-- WORK REQUIRED --
Reproduce verbatim the line where "- поддержка криптовалют (BTC, XMR)" occurs, along with all following lines down to the last line of the data.
----
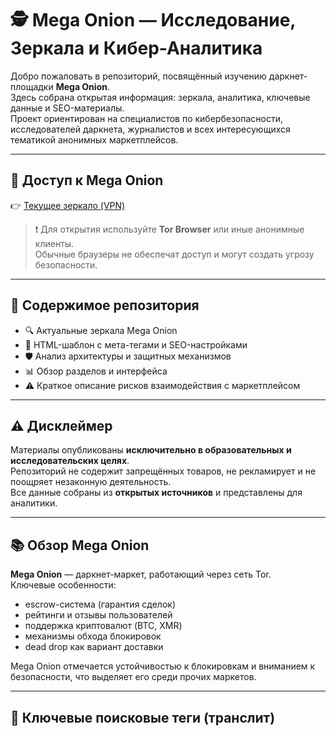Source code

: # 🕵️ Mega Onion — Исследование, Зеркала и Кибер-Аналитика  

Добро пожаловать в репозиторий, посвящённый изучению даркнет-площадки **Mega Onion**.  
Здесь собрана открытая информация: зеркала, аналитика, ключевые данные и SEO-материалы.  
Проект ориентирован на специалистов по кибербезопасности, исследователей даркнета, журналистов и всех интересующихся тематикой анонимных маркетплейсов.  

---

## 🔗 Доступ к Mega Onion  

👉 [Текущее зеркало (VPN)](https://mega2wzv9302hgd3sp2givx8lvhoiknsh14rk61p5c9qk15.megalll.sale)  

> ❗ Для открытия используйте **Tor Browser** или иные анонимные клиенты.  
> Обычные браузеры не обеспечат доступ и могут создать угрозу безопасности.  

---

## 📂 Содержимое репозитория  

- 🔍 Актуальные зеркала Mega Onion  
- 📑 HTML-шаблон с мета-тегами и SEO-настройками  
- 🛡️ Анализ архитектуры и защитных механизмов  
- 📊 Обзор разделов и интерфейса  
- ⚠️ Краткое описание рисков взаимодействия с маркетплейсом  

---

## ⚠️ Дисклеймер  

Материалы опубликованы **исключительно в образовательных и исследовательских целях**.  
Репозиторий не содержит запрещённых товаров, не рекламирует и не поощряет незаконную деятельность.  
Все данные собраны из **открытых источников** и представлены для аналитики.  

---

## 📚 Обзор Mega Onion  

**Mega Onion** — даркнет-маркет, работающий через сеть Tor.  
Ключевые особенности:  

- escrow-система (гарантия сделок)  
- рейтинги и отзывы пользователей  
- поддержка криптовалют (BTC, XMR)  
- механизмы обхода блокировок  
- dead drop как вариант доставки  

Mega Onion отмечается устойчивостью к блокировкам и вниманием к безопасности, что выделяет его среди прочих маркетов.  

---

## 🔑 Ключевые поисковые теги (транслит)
----
-- EXERCISE ANSWER --
- поддержка криптовалют (BTC, XMR)  
- механизмы обхода блокировок  
- dead drop как вариант доставки  

Mega Onion отмечается устойчивостью к блокировкам и вниманием к безопасности, что выделяет его среди прочих маркетов.  

---

## 🔑 Ключевые поисковые теги (транслит)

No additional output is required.